CapCo in Talks to Sell Most of Earls Court to CK Asset Holdings
CK Asset Holdings Ltd. is in preliminary talks to buy most of Capital & Counties Properties Plc’s Earls Court project, a sign of investors’ faith in the long-term prospects of London’s luxury-housing market.
The Hong Kong company founded by billionaire Li Ka-Shing wants to buy about 90 percent of the West London site, CapCo said Monday, confirming a Bloomberg News story. CapCo has received several proposals for the project and will evaluate them against the benefits of spinning the division off. Capital & Counties climbed the most in almost two years in London trading.
CapCo’s Lillie Square venture isn’t part of the proposal, the company said in a statement. A spokesman for CK Asset wasn’t immediately able to comment.

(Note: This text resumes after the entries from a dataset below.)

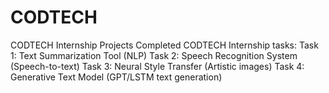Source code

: # CODTECH
CODTECH Internship Projects Completed CODTECH Internship tasks:  Task 1: Text Summarization Tool (NLP) Task 2: Speech Recognition System (Speech-to-text) Task 3: Neural Style Transfer (Artistic images) Task 4: Generative Text Model (GPT/LSTM text generation)

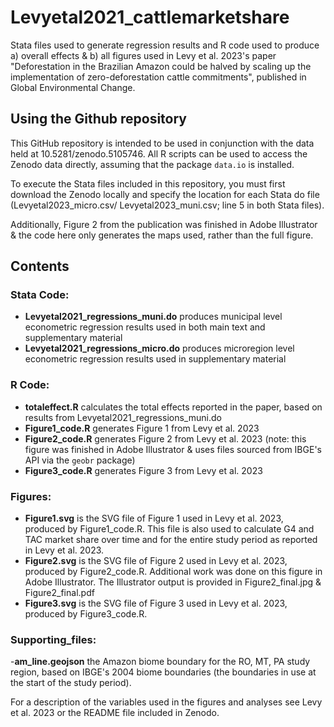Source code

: # Levyetal2021_cattlemarketshare
Stata files used to generate regression results and R code used to produce a) overall effects & b) all figures used in Levy et al. 2023's paper "Deforestation in the Brazilian Amazon could be halved by scaling up the implementation of zero-deforestation cattle commitments", published in Global Environmental Change.

## Using the Github repository
This GitHub repository is intended to be used in conjunction with the data held at 10.5281/zenodo.5105746. All R scripts can be used to access the Zenodo data directly, assuming that the package `data.io` is installed. 

To execute the Stata files included in this repository, you must first download the Zenodo locally and specify the location for each Stata do file (Levyetal2023_micro.csv/ Levyetal2023_muni.csv; line 5 in both Stata files). 

Additionally, Figure 2 from the publication was finished in Adobe Illustrator & the code here only generates the maps used, rather than the full figure. 

## Contents

### Stata Code:
- **Levyetal2021_regressions_muni.do** produces municipal level econometric regression results used in both main text and supplementary material
- **Levyetal2021_regressions_micro.do** produces microregion level econometric regression results used in supplementary material

### R Code:
- **totaleffect.R** calculates the total effects reported in the paper, based on results from Levyetal2021_regressions_muni.do
- **Figure1_code.R** generates Figure 1 from Levy et al. 2023
- **Figure2_code.R** generates Figure 2 from Levy et al. 2023 (note: this figure was finished in Adobe Illustrator & uses files sourced from IBGE's API via the `geobr` package)
- **Figure3_code.R** generates Figure 3 from Levy et al. 2023

### Figures:
- **Figure1.svg** is the SVG file of Figure 1 used in Levy et al. 2023, produced by Figure1_code.R. This file is also used to calculate G4 and TAC market share over time and for the entire study period as reported in Levy et al. 2023.
- **Figure2.svg** is the SVG file of Figure 2 used in Levy et al. 2023, produced by Figure2_code.R. Additional work was done on this figure in Adobe Illustrator. The Illustrator output is provided in Figure2_final.jpg & Figure2_final.pdf
- **Figure3.svg** is the SVG file of Figure 3 used in Levy et al. 2023, produced by Figure3_code.R.

### Supporting_files:
-**am_line.geojson** the Amazon biome boundary for the RO, MT, PA study region, based on IBGE's 2004 biome boundaries (the boundaries in use at the start of the study period).

For a description of the variables used in the figures and analyses see Levy et al. 2023 or the README file included in Zenodo.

The market for luxury homes in London has been pummeled by tax hikes and uncertainty surrounding Brexit, which have combined to push down land values and weighed heavily on the Capital & Counties stock. The slump in its shares and a proposal to split up its assets is attracting interest from international developers with the balance sheet to undertake huge long-term projects and withstand repeated downturns in the market.
The Earls Court holdings are valued at about 707 million pounds ($920 million) following a series of writedowns over the past three years, Capital & Counties said in July. The 77-acre (31-hectare) site is split into a series of parcels, some of which are owned jointly with other investors, and that may restrict the company to selling only parts of the project, which has permission to build 7,500 homes.
Capital & Counties jumped as much as 7.2 percent, the most since November 2016. The shares were trading at 268.2 pence as of 3:11 p.m. in London.
Capital & Counties is exploring separating its properties in the Covent Garden district from the assets in the Earls Court area to appeal to different types of investors and attract higher valuations. The firm’s market value has slumped this year to about 2.2 billion pounds, which represents a 21 percent discount to the company’s net asset value. Rival Shaftesbury Plc, which owns a nearby estate comparable to the Covent Garden holdings, trades at a 7 percent discount to the value of its assets.
The company has spent more than a decade preparing the Earls Court land for development and large parts of the site are now ready for work to start. Construction is already underway on about 800 homes at Lillie Square, part of the site owned in a venture with Hong Kong’s Kwok family. Capital & Counties said it generated 245 million pounds from the sale of the first phase of the project and 80 percent of the second phase has now been sold.